Горен пожал плечами:
— На улице. Я хотел просто… подышать свежим воздухом, потому что снег тает и…
— Хорошо, — перебила его мать, — я иногда забываю, что тебе всего восемь лет. Конечно, ты должен бывать на улице, тебе нужно двигаться. Если хочешь, играй с другими ребятами.
Горен вздрогнул:
— Нет, что я, маленький?…
Он схватил вилы и начал таскать сено.
— Что за ерунда, сын. Ты же еще ребенок. — Дерата забрала вилы и заставила его посмотреть ей в глаза. — Что случилось?
— Ничего, — заверил Горен.
Ее глаза сузились.
— Говори правду, — велела она строгим голосом. Несколько секунд Горен боролся с самим собой, а потом не выдержал:
— Они не хотят со мной играть! Они никогда не хотят со мной играть, и так было всегда! Они говорят, что я чужак, смеются надо мной, потому что я не похож на них, и говорят, что я тупой ленивый урод и… — Глаза его наполнились слезами. — Но мне все равно, я и сам терпеть их не могу!
— Ладно. — Дерата вдруг притянула Горена к себе. — Не грусти, Горен, такова жизнь. Простые люди часто не терпят таких, как мы. Они ценят наше военное искусство, но не хотят, чтобы мы были рядом. Дети лишь повторяют то, что говорят взрослые. Ты не должен на них сердиться. Они сами не понимают, что творят.

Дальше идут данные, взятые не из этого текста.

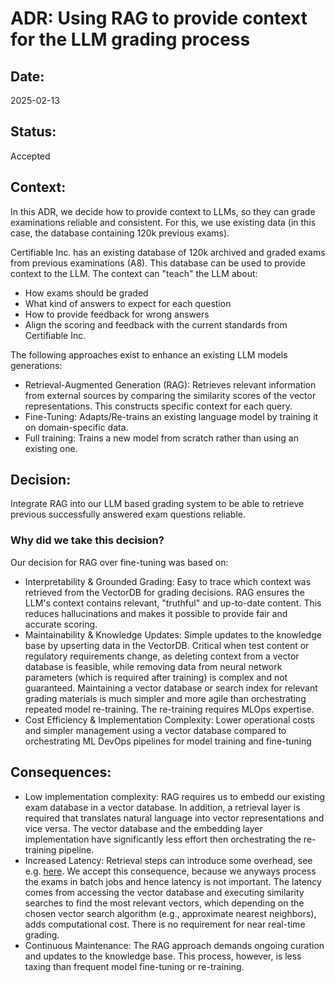 # ADR: Using RAG to provide context for the LLM grading process

## Date:
2025-02-13

## Status:
Accepted

## Context:
In this ADR, we decide how to provide context to LLMs, so they can grade examinations reliable and consistent.
For this, we use existing data (in this case, the database containing 120k previous exams). 

Certifiable Inc. has an existing database of 120k archived and graded exams from previous examinations (A8). This database can be used to provide context to the LLM. The context can "teach" the LLM about:
- How exams should be graded
- What kind of answers to expect for each question
- How to provide feedback for wrong answers
- Align the scoring and feedback with the current standards from Certifiable Inc.

The following approaches exist to enhance an existing LLM models generations:
- Retrieval-Augmented Generation (RAG): Retrieves relevant information from external sources by comparing the similarity scores of the vector representations. This constructs specific context for each query.
- Fine-Tuning: Adapts/Re-trains an existing language model by training it on domain-specific data.
- Full training: Trains a new model from scratch rather than using an existing one.

## Decision:

Integrate RAG into our LLM based grading system to be able to retrieve previous successfully answered exam questions reliable.

### Why did we take this decision?

Our decision for RAG over fine-tuning was based on:

- Interpretability & Grounded Grading: Easy to trace which context was retrieved from the VectorDB for grading decisions. RAG ensures the LLM's context contains relevant, "truthful" and up-to-date content. This reduces hallucinations and makes it possible to provide fair and accurate scoring.
- Maintainability & Knowledge Updates: Simple updates to the knowledge base by upserting data in the VectorDB. Critical when test content or regulatory requirements change, as deleting context from a vector database is feasible, while removing data from neural network parameters (which is required after training) is complex and not guaranteed. Maintaining a vector database or search index for relevant grading materials is much simpler and more agile than orchestrating repeated model re-training. The re-training requires MLOps expertise.
- Cost Efficiency & Implementation Complexity: Lower operational costs and simpler management using a vector database compared to orchestrating ML DevOps pipelines for model training and fine-tuning

## Consequences:
* Low implementation complexity: RAG requires us to embedd our existing exam database in a vector database. In addition, a retrieval layer is required that translates natural language into vector representations and vice versa. The vector database and the embedding layer implementation have significantly less effort then orchestrating the re-training pipeline.
* Increased Latency: Retrieval steps can introduce some overhead, see e.g. [here](https://github.com/Tongji-KGLLM/RAG-Survey
). We accept this consequence, because we anyways process the exams in batch jobs and hence latency is not important. The latency comes from accessing the vector database and executing similarity searches to find the most relevant vectors, which depending on the chosen vector search algorithm (e.g., approximate nearest neighbors), adds computational cost. There is no requirement for near real-time grading.
* Continuous Maintenance: The RAG approach demands ongoing curation and updates to the knowledge base. This process, however, is less taxing than frequent model fine-tuning or re-training.

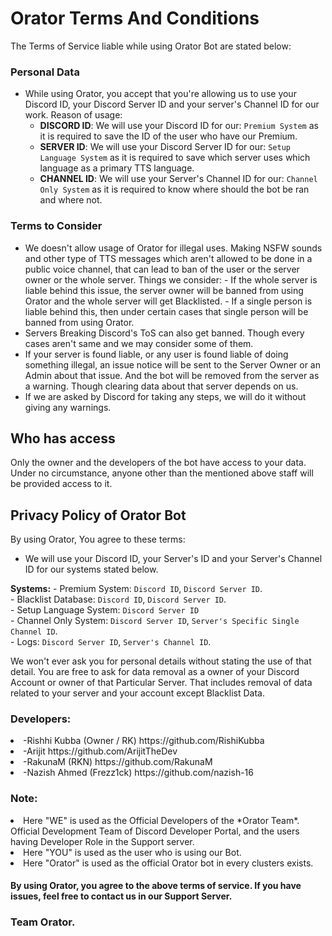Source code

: # Orator Terms And Conditions
The Terms of Service liable while using Orator Bot are stated below:

### Personal Data
- While using Orator, you accept that you're allowing us to use your Discord ID, your Discord Server ID and your server's Channel ID for our work.
Reason of usage:
   - __DISCORD ID__: We will use your Discord ID for our: `Premium System` as it is required to save the ID of the user who have our Premium.
   - __SERVER ID__: We will use your Discord Server ID for our: `Setup Language System` as it is required to save which server uses which language as a primary TTS language.
   - __CHANNEL ID__: We will use your Server's Channel ID for our: `Channel Only System` as it is required to know where should the bot be ran and where not.
### Terms to Consider
- We doesn't allow usage of Orator for illegal uses. Making NSFW sounds and other type of TTS messages which aren't allowed to be done in a public voice channel, that can lead to ban of the user or the server owner or the whole server.
Things we consider:
      - If the whole server is liable behind this issue, the server owner will be banned from using Orator and the whole server will get Blacklisted.
      - If a single person is liable behind this, then under certain cases that single person will be banned from using Orator.
- Servers Breaking Discord's ToS can also get banned. Though every cases aren't same and we may consider some of them.
- If your server is found liable, or any user is found liable of doing something illegal, an issue notice will be sent to the Server Owner or an Admin about that issue. And the bot will be removed from the server as a warning. Though clearing data about that server depends on us.
- If we are asked by Discord for taking any steps, we will do it without giving any warnings. 
## Who has access

Only the owner and the developers of the bot have access to your data. Under no circumstance, anyone other than the mentioned above staff will be provided access to it.

## Privacy Policy of Orator Bot
By using Orator, You agree to these terms:

- We will use your Discord ID, your Server's ID and your Server's Channel ID for our systems stated below.

__Systems:__
    - Premium System: `Discord ID`, `Discord Server ID`. <br>
    - Blacklist Database: `Discord ID`, `Discord Server ID`. <br>
    - Setup Language System: `Discord Server ID` <br>
    - Channel Only System: `Discord Server ID`, `Server's Specific Single Channel ID`. <br>
    - Logs: `Discord Server ID`, `Server's Channel ID`. <br>

We won't ever ask you for personal details without stating the use of that detail.
You are free to ask for data removal as a owner of your Discord Account or owner of that Particular Server.
That includes removal of data related to your server and your account except Blacklist Data.

<h3>Developers:</h3>

<li>-Rishhi Kubba (Owner / RK) https://github.com/RishiKubba</li>
<li>-Arijit https://github.com/ArijitTheDev</li>
<li>-RakunaM (RKN) https://github.com/RakunaM</li>
<li>-Nazish Ahmed (Frezz1ck) https://github.com/nazish-16</li>

### Note:
<li>Here "WE" is used as the Official Developers of the *Orator Team*. Official Development Team of Discord Developer Portal, and the users having Developer Role in the Support server.</li>
<li>Here "YOU" is used as the user who is using our Bot.</li>
<li>Here "Orator" is used as the official Orator bot in every clusters exists.</li>

<h4>By using Orator, you agree to the above terms of service. If you have issues, feel free to contact us in our Support Server.<h4>

   <h3>Team Orator.</h3>

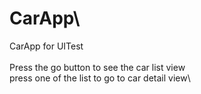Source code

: # CarApp\
CarApp for UITest\
\
Press the go button to see the car list view\
press one of the list to go to car detail view\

— А почему мы другие, мама? — пробормотал Горен, прильнув к ней. Близость матери утешала его. Но так они разговаривали очень редко.
— Горен, я же часто тебе об этом рассказывала.
— Расскажи еще раз, пожалуйста. — Ему хотелось продлить эти мгновения нежности.
— Хорошо. Пойдем.
Мать привела Горена в загон Златострелого, они сели на свежую солому. Конь заинтересовался, ведь этот визит был неожиданным, он оторвался от еды, поднял голову и приблизил бледные ноздри к волосам Горена. А потом тихо и ласково заржал, возвращаясь к еде.
— Когда я приехала в Лирайн, была середина зимы, совсем как пару дней назад, пока снег не начал таять, — начала Дерата свой рассказ. — Стоял жуткий холод, я промокла до нитки, мы со Златострелым уже несколько суток ничего не ели. Стражники у ворот не хотели меня пускать. Я бы с удовольствием вызвала их на бой, но была слишком слаба от голода и лихорадки, к тому же ты был у меня в животе, я боялась, что могу тебе повредить.